* _WHAT TO PRODUCE_
Whenever a line below includes the string "escribimos", show it.

* _ENTRIES SHOWN_
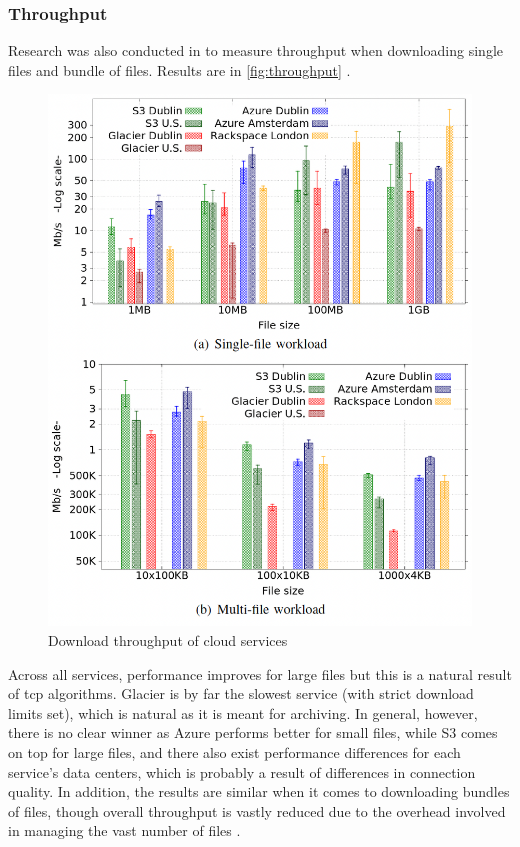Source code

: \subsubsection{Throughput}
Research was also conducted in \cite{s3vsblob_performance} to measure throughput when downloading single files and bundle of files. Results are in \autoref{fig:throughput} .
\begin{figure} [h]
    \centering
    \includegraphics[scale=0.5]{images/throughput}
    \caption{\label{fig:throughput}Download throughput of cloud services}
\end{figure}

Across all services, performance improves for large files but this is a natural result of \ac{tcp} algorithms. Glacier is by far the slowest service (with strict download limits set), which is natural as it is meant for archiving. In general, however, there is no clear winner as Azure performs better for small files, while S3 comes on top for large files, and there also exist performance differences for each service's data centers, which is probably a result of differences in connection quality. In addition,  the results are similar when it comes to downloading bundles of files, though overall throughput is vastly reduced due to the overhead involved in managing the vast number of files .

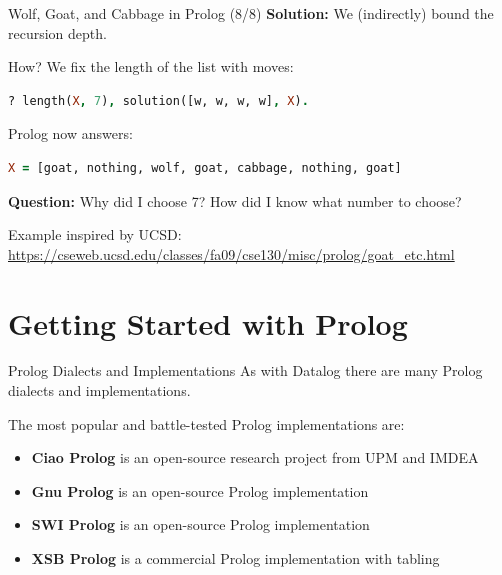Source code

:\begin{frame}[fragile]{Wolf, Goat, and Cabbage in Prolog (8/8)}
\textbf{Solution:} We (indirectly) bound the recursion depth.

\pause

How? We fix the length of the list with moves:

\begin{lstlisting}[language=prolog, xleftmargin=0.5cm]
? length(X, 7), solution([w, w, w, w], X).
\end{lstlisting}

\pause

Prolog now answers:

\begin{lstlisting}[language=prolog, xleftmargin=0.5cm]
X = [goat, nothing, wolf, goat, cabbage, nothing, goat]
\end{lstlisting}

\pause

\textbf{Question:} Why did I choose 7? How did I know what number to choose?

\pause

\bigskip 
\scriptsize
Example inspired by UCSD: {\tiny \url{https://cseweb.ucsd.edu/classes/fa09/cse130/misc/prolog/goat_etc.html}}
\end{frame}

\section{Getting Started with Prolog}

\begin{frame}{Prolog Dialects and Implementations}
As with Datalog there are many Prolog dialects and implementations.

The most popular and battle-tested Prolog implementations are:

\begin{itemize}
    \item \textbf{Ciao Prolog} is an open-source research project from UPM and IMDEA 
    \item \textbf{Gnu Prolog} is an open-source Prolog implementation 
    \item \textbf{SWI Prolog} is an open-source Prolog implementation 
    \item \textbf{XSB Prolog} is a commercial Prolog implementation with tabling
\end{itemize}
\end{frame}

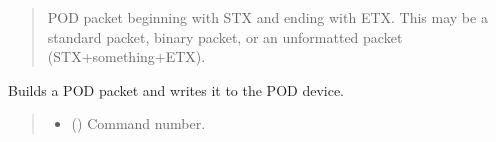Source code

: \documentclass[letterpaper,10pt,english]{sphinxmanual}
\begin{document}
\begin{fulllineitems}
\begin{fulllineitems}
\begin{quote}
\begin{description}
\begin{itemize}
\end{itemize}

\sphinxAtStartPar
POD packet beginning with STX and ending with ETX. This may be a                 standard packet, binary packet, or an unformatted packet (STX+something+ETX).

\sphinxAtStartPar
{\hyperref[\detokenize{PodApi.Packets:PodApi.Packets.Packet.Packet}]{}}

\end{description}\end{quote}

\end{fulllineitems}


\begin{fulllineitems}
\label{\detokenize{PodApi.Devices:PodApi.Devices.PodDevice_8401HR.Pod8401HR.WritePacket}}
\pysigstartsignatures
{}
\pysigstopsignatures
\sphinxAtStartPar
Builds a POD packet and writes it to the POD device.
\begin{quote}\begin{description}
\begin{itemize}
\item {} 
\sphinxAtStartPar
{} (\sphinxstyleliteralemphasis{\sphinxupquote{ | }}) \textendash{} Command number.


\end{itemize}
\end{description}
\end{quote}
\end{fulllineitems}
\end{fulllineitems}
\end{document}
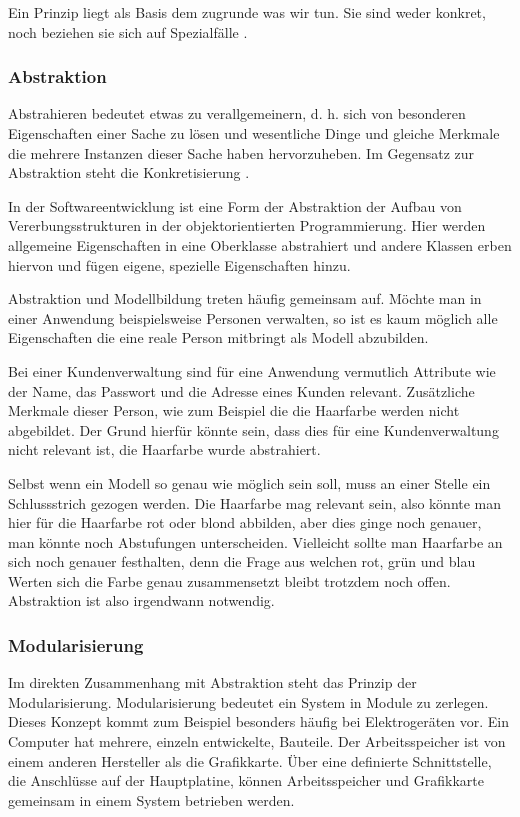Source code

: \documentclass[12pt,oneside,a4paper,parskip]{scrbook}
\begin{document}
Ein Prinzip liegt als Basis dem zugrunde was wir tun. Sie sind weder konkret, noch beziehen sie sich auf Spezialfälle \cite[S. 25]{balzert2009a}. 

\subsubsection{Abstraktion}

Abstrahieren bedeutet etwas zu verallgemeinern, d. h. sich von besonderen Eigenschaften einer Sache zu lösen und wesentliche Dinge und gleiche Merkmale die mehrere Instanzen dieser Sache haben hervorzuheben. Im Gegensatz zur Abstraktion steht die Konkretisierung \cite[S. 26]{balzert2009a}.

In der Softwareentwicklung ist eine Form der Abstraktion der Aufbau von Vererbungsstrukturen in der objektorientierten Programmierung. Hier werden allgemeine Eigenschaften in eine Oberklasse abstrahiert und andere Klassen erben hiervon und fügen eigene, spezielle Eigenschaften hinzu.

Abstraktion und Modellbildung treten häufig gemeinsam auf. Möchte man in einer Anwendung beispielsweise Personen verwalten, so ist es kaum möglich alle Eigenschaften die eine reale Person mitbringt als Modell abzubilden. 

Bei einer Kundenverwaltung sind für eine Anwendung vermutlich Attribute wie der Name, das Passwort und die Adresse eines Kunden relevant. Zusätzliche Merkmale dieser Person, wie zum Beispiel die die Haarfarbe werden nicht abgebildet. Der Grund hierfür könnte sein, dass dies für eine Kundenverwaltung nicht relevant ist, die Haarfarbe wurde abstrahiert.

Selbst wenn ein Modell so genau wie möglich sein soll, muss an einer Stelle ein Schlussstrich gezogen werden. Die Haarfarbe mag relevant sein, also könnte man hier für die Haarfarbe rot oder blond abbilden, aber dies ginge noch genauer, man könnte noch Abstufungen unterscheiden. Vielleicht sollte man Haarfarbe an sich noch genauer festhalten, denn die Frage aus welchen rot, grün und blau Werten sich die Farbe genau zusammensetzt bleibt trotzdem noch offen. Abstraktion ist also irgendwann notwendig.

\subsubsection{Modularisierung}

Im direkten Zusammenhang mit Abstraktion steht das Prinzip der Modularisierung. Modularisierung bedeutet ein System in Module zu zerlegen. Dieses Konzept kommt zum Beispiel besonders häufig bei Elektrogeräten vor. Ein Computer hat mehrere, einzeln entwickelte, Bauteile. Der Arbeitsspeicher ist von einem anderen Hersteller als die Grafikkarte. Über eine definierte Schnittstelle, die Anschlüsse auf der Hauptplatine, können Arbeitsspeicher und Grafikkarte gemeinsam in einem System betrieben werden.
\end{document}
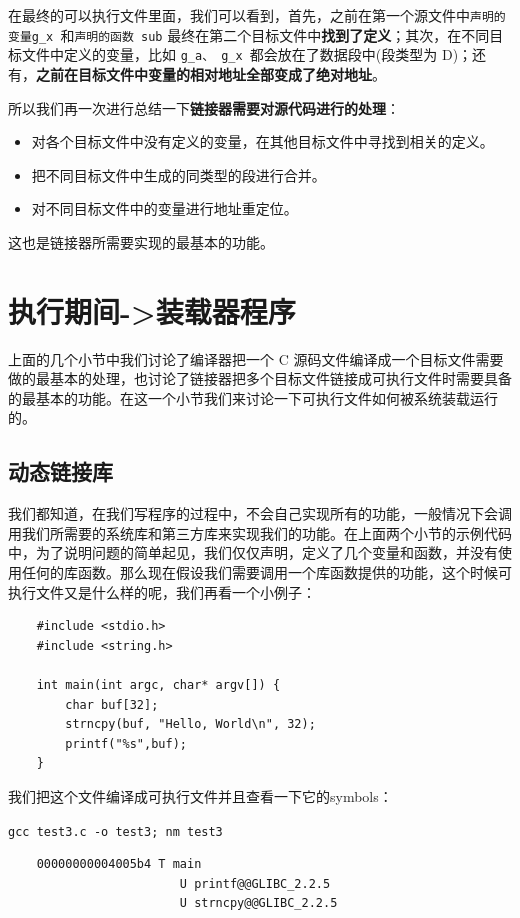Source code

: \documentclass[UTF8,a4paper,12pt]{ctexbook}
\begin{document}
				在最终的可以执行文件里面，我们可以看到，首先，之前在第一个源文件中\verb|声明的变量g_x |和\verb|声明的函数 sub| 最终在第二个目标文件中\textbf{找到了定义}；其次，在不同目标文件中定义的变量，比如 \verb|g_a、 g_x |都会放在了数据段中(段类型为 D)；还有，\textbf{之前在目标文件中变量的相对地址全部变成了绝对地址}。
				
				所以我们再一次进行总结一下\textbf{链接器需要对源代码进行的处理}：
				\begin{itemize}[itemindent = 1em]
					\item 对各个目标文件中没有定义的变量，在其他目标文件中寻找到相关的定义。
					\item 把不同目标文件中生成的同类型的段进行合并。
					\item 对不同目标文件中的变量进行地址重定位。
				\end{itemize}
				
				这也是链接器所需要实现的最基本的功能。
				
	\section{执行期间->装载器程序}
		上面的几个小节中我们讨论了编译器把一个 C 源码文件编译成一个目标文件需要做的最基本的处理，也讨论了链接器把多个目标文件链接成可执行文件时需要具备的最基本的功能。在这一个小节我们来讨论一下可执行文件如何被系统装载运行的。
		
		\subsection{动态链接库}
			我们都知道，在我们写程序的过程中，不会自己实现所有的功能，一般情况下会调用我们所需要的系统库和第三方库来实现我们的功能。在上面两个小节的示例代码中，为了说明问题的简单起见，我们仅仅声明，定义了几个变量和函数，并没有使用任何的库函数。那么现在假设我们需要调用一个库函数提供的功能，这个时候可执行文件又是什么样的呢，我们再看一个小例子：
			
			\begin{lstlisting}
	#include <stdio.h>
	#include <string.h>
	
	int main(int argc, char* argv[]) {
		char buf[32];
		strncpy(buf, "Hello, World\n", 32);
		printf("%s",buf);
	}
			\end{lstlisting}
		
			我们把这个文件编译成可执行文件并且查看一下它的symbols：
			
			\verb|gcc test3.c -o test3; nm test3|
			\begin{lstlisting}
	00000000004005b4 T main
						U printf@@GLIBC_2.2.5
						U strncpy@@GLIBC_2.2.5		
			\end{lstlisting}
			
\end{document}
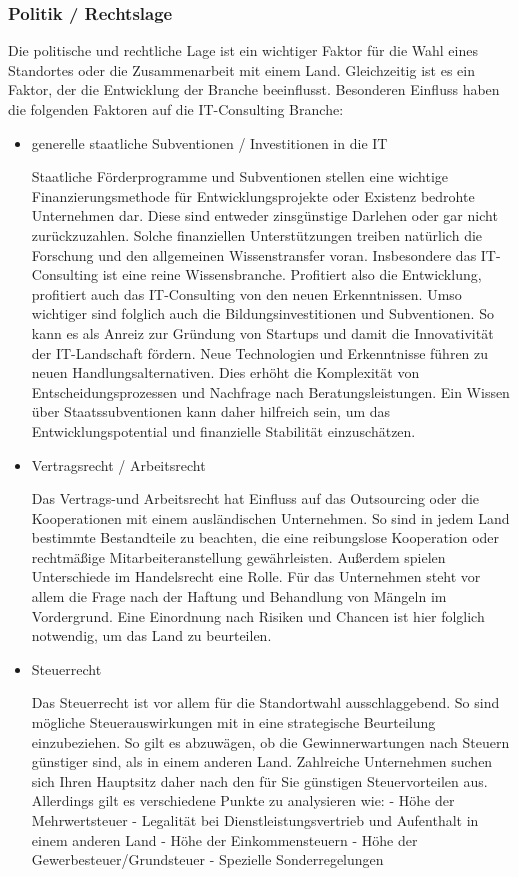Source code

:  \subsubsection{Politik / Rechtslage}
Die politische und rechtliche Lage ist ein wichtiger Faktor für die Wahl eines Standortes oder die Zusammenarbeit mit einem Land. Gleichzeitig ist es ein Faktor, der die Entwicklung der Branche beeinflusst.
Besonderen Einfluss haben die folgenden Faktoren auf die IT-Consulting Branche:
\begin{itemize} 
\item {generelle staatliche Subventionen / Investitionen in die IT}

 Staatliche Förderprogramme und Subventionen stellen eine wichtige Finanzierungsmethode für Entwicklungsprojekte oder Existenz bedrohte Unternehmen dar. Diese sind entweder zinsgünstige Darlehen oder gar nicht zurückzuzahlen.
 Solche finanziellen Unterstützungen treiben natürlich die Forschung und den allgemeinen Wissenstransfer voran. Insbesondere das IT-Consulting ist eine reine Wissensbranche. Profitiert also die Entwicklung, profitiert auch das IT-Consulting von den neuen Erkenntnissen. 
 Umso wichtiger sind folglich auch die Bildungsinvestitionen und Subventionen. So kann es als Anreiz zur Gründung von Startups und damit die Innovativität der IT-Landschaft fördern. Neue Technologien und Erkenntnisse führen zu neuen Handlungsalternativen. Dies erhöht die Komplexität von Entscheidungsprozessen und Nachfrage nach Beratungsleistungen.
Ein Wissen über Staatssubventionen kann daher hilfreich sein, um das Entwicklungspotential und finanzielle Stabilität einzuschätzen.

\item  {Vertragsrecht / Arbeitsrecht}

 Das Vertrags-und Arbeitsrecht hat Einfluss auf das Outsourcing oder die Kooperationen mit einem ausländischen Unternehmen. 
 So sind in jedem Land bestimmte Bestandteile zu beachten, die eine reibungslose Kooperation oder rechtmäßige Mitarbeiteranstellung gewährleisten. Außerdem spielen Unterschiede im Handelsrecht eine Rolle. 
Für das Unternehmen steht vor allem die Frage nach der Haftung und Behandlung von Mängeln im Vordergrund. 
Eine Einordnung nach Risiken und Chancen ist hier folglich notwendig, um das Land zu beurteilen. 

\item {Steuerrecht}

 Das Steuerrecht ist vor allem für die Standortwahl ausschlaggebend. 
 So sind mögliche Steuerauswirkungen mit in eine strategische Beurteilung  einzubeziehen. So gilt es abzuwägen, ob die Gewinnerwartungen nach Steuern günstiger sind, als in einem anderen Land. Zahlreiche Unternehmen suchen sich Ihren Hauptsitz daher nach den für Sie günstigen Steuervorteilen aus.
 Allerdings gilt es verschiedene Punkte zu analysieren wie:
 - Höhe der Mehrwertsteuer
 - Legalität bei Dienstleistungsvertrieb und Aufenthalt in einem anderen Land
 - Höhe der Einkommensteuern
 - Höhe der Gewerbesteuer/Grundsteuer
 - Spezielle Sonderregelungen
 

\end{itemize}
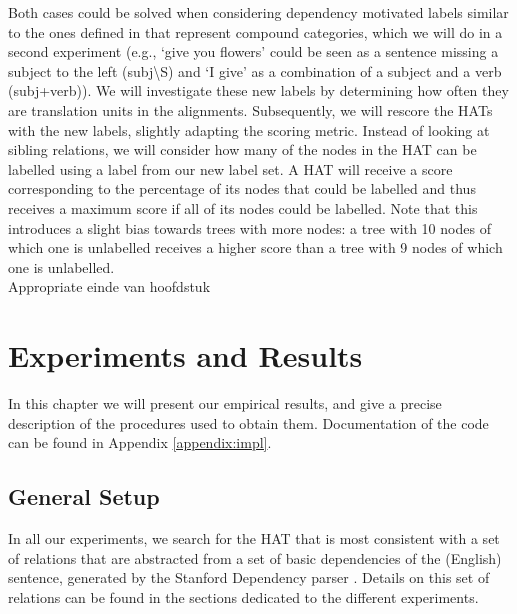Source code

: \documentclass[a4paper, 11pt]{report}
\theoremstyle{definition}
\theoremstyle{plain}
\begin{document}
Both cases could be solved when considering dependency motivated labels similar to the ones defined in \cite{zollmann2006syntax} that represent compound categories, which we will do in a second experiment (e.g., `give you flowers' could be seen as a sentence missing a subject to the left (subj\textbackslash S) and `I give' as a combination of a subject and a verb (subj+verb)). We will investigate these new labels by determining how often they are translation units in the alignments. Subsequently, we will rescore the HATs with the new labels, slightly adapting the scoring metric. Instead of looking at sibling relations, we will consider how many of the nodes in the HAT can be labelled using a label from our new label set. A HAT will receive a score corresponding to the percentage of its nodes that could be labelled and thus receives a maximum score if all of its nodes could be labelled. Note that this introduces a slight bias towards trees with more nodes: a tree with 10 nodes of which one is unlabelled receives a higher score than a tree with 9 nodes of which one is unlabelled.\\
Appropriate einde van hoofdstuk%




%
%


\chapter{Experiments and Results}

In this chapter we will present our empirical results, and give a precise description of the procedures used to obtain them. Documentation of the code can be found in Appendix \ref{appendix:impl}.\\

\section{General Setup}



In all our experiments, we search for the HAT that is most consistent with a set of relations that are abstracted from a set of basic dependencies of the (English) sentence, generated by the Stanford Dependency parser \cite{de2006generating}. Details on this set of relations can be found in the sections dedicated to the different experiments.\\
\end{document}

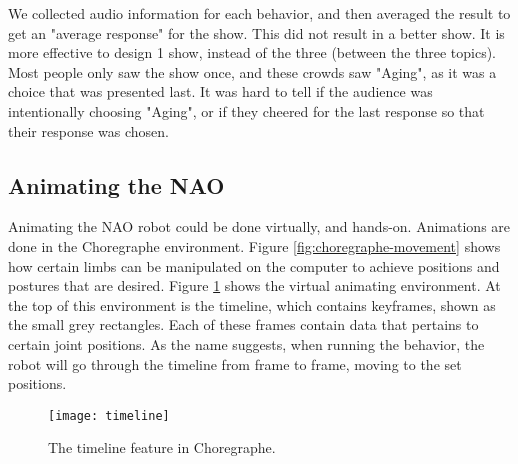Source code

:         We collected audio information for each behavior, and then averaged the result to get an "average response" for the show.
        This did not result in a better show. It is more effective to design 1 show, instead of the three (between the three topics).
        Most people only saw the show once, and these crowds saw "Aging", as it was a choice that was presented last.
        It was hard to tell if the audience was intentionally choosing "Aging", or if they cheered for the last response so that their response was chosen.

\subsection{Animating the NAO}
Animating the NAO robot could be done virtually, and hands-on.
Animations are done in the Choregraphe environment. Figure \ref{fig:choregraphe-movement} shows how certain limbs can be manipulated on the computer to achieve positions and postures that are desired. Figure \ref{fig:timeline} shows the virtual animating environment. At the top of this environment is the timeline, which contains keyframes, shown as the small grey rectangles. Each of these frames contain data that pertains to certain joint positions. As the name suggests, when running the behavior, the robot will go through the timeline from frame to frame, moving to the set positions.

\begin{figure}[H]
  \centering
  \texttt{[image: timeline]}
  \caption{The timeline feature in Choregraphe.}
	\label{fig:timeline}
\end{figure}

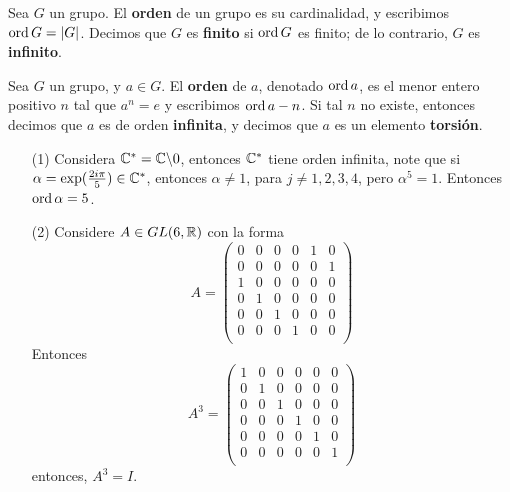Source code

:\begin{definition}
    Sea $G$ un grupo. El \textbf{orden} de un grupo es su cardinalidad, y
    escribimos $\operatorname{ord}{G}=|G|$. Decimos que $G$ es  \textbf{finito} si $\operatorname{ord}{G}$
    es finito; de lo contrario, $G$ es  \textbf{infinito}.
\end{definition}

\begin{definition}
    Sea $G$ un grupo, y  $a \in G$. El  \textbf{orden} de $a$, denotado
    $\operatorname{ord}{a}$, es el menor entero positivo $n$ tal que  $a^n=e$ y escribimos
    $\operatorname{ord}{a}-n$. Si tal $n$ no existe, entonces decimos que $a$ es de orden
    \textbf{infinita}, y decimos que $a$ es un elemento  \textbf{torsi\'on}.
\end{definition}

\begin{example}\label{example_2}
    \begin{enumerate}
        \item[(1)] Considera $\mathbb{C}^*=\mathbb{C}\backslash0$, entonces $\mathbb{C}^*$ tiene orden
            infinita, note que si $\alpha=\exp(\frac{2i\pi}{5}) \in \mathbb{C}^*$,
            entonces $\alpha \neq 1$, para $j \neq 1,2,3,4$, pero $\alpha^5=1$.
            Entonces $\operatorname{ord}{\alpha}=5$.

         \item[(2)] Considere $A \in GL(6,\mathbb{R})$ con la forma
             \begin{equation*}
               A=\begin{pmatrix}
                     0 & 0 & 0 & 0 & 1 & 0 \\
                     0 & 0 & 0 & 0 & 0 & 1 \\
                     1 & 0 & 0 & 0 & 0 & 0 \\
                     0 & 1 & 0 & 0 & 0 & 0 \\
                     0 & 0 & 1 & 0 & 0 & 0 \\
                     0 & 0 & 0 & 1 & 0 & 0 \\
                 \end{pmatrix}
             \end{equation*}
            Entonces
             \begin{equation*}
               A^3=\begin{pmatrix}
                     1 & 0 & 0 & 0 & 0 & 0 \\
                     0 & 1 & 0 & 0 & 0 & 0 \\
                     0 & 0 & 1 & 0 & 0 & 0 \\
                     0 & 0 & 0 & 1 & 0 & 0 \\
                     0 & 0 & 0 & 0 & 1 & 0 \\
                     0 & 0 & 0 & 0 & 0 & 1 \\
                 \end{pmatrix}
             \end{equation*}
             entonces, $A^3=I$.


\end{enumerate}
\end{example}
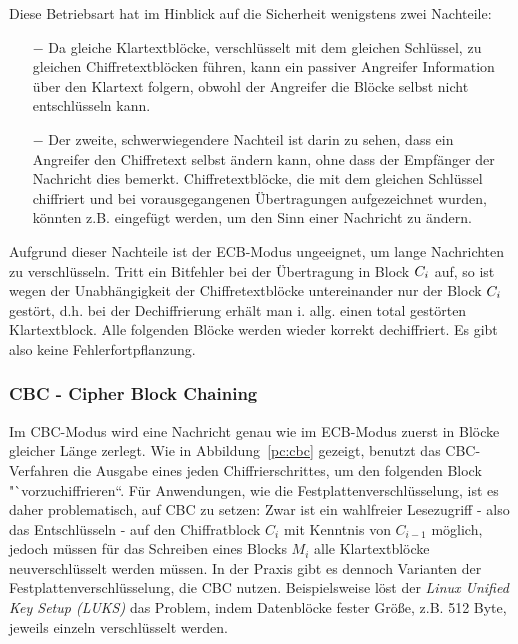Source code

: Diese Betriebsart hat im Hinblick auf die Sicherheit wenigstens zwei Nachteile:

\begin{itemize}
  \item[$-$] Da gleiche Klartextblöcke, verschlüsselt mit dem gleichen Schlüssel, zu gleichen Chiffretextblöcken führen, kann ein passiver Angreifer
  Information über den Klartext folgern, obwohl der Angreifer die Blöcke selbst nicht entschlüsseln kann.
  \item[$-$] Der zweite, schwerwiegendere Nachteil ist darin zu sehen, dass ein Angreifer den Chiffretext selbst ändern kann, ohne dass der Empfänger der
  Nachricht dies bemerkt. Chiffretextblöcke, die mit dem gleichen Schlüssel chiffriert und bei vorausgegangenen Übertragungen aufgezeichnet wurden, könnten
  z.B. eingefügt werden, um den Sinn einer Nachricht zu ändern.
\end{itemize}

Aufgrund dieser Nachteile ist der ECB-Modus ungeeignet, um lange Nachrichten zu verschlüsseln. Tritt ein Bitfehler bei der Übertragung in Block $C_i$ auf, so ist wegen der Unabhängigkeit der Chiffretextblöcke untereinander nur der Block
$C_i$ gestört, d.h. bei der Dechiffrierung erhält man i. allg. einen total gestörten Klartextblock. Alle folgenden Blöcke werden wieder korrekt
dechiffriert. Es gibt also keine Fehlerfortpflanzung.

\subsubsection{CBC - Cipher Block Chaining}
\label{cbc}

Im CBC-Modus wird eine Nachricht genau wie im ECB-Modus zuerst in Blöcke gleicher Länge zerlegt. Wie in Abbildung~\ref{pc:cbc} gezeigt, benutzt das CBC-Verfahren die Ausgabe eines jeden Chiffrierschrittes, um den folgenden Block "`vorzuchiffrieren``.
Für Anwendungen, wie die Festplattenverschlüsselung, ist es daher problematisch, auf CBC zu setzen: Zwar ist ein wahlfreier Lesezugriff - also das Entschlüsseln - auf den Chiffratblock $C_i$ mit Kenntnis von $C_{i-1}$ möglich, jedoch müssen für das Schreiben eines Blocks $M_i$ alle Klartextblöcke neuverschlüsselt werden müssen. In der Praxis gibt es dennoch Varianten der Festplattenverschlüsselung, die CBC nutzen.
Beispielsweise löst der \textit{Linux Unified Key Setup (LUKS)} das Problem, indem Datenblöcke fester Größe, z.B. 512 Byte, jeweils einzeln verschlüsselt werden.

* _PROBLEM SOLUTION_
    escribimos $\operatorname{ord}{G}=|G|$. Decimos que $G$ es  \textbf{finito} si $\operatorname{ord}{G}$
    $\operatorname{ord}{a}$, es el menor entero positivo $n$ tal que  $a^n=e$ y escribimos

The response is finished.